## Work to complete
Please count the lines in the data below that hold "dload" and answer with the number by itself.

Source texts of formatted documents
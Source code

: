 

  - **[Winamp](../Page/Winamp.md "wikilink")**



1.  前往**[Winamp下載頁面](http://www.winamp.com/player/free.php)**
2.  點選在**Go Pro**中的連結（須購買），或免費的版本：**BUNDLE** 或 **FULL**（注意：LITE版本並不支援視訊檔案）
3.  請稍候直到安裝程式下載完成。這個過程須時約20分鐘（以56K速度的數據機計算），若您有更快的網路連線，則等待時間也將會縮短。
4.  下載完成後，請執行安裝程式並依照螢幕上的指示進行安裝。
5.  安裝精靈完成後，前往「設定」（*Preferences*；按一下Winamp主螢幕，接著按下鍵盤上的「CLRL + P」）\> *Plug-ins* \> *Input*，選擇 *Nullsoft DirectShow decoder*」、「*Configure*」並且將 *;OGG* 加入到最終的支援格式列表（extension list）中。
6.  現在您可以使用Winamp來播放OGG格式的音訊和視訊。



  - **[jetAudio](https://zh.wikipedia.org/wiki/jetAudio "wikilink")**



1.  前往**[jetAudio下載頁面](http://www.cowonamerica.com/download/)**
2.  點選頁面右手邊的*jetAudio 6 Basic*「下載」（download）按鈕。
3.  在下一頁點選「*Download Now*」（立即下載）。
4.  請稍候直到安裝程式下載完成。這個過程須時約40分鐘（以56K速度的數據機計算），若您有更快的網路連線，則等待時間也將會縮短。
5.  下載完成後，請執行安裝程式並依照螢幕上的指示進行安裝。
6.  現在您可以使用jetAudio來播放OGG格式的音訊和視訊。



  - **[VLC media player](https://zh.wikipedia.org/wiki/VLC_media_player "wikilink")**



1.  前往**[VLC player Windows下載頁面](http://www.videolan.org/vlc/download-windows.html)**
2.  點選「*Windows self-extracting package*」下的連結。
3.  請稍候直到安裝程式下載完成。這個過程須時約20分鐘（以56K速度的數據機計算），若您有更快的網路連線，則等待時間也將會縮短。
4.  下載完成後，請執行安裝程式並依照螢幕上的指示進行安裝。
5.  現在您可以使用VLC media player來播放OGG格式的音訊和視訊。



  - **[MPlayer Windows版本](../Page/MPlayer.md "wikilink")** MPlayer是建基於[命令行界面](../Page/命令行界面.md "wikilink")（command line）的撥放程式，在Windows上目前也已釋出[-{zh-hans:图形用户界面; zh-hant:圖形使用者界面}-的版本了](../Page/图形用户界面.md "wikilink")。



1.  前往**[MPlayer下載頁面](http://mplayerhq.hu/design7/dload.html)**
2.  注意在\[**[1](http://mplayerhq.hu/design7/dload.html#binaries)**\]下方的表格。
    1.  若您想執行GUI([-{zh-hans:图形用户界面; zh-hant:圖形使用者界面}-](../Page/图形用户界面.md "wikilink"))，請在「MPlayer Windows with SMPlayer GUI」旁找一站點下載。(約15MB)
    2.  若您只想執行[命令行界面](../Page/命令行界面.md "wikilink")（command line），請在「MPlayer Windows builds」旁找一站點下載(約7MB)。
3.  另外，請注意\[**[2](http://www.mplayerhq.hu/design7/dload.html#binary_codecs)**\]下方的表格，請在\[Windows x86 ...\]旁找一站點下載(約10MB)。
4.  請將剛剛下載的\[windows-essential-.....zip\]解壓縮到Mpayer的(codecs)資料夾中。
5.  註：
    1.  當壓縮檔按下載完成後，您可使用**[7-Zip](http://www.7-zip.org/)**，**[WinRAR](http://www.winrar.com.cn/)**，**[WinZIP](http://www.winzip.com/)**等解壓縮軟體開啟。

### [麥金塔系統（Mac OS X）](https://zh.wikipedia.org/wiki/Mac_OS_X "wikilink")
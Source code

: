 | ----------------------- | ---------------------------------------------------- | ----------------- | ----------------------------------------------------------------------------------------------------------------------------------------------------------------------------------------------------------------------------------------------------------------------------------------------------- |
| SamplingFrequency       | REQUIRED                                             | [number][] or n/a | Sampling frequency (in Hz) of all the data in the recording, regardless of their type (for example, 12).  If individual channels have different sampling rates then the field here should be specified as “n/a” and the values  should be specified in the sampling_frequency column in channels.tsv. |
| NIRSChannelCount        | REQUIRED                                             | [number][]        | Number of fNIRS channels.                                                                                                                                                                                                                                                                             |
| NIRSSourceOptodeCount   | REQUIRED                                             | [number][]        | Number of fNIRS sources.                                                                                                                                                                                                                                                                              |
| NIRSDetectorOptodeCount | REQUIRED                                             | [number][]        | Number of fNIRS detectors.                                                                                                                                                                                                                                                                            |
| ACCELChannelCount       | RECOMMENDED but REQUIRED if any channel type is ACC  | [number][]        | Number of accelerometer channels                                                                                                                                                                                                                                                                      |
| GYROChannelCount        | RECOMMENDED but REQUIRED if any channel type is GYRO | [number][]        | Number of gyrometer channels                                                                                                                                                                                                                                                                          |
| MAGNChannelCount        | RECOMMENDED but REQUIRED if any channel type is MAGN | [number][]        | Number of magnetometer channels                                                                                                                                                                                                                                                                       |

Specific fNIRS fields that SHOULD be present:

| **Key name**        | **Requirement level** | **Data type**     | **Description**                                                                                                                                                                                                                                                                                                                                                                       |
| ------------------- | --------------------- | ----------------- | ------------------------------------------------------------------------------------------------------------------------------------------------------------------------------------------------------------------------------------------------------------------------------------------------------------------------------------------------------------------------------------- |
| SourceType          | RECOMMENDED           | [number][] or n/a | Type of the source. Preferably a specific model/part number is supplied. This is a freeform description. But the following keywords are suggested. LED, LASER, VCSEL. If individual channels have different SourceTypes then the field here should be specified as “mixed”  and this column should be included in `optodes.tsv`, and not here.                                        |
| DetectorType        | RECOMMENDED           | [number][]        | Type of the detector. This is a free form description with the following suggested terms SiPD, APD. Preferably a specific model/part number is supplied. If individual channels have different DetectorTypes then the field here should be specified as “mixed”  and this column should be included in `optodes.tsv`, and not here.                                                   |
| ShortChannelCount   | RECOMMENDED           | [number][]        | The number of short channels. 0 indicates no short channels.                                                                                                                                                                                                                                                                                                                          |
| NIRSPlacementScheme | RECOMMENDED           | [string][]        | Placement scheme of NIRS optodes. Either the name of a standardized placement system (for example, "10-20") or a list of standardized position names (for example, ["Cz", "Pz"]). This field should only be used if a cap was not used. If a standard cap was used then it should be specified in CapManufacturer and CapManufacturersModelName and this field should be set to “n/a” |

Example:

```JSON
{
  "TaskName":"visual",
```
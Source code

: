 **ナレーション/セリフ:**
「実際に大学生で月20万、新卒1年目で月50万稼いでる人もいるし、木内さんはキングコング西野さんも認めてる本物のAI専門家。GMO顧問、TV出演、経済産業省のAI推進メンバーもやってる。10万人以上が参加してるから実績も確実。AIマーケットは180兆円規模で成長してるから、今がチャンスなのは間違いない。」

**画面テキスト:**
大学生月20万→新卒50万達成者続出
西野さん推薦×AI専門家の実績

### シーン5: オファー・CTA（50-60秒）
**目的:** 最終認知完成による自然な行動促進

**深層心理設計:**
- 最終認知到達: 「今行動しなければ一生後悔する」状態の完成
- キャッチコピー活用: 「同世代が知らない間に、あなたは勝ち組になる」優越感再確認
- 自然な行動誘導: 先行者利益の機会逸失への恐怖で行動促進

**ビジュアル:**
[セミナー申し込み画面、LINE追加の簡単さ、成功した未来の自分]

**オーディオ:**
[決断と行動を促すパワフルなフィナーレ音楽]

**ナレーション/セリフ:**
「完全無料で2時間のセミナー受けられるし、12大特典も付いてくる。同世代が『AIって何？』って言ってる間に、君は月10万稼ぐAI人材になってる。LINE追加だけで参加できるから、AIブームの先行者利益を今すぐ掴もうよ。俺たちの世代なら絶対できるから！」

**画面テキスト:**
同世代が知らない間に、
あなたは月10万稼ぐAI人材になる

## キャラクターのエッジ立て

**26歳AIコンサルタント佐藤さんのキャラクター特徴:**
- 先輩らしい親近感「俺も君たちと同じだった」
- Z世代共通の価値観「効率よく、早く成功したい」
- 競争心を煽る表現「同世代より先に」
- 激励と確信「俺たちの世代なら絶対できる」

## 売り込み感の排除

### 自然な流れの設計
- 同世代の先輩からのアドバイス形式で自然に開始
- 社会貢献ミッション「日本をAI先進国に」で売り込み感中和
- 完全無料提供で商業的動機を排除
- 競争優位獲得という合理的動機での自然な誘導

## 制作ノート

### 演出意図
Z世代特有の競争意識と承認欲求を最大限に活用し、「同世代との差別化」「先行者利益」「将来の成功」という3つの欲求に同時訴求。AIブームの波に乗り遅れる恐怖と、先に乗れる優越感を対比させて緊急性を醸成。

## Response
3